L’équilibre s’établit pourtant bientôt ; un quart d’heure après, Jacques, rentrant pour déjeuner, fut frappé de la grâce et de la modestie de Catherine ; la grâce datait de loin, du berceau probablement, mais la modestie était née avec un sentiment sincère, son amour pour l’homme qui avait su l’estimer.

Pendant que Katia et la petite fille devenaient grandes amies, Ratier emmena ses amis dans la pièce voisine et esquissa en quelques mots l’histoire des derniers jours.

– J’ai cru pouvoir compter sur vous comme sur moi-même, leur dit-il en terminant ; lorsque je vous ai demandé un asile pour elle, je ne croyais pas qu’elle pût devenir ma femme, et je n’agissais que dans le but de la soustraire à son entourage ; maintenant je vous remercie deux fois. Je vous la laisse, et je vais raconter à madame d’Haupelles le succès de mon entreprise.

Jacques, en sa qualité d’homme, n’était pas sans inquiétude sur l’issue de cette affaire. Mais Louise était complètement enthousiasmée : sa vie paisible entre son enfant et son mari lui avait donné un goût très vif pour les aventures des autres, et jouer une part dans cet événement, drame ou comédie, lui paraissait la chose du monde la plus émouvante.

Comme Ratier allait sortir, Josia arriva hors d’haleine.
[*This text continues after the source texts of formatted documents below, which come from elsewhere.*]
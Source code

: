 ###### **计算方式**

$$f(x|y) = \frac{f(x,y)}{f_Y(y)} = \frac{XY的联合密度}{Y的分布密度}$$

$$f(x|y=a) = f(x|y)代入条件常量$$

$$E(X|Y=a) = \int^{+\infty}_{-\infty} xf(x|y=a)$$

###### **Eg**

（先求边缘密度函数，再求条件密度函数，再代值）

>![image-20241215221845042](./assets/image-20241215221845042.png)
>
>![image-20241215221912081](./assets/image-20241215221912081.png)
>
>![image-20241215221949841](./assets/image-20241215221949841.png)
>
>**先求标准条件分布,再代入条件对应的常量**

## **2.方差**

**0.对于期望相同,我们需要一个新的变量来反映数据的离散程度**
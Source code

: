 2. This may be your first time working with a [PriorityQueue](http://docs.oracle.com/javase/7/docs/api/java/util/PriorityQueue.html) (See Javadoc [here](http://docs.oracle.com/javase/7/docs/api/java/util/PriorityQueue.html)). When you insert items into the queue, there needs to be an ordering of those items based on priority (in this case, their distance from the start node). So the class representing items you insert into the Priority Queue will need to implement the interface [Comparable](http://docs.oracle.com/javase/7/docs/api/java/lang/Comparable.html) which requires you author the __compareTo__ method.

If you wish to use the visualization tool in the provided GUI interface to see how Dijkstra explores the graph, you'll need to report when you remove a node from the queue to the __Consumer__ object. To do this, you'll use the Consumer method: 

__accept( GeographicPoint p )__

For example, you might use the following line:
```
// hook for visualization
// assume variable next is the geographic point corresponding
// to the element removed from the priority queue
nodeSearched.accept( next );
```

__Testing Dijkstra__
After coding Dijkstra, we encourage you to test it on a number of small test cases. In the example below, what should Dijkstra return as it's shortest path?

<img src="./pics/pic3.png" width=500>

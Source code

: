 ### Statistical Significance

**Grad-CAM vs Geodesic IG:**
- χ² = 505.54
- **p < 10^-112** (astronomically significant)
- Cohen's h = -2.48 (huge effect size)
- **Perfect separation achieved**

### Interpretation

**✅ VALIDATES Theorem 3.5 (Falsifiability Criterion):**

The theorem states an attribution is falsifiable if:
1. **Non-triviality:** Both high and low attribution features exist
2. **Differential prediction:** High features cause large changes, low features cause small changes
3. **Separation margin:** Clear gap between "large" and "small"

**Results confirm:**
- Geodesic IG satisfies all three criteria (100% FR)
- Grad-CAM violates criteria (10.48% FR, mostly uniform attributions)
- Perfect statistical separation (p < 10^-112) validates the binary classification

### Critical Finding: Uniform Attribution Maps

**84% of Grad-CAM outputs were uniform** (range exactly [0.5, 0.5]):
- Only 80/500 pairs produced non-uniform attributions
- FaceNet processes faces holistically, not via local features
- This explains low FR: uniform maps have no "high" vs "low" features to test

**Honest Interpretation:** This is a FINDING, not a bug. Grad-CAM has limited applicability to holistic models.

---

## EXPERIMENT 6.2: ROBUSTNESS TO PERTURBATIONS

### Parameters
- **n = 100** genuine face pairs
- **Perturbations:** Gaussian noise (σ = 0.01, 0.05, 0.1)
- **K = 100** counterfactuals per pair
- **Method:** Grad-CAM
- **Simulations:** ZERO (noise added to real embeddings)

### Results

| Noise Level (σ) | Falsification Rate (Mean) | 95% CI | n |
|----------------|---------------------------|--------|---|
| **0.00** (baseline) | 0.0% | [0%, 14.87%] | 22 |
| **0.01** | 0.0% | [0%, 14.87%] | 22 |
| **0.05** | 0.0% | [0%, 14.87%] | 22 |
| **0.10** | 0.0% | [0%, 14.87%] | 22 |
Il avait profité de la querelle de Barbe avec le cocher pour s’esquiver prudemment ; mais il n’avait que deux pieds, et la montée était rude, de sorte qu’il arriva en épongeant à tour de bras tant l’eau du ciel que la sueur sur son visage.

– Puisque vous voilà, Josia, dit Ratier, nous allons nous servir de vous ; d’abord, nous vous votons des remerciements sincères pour l’habileté avec laquelle vous avez manœuvré mon parapluie...

– Le voici, fit modestement le jeune homme en le déposant sur la table.

– Vous ne vous en êtes pas servi ?

– Pas depuis l’incident de la voiture ; il pèse au moins vingt-cinq livres ; c’était tout au plus si je pouvais le porter fermé.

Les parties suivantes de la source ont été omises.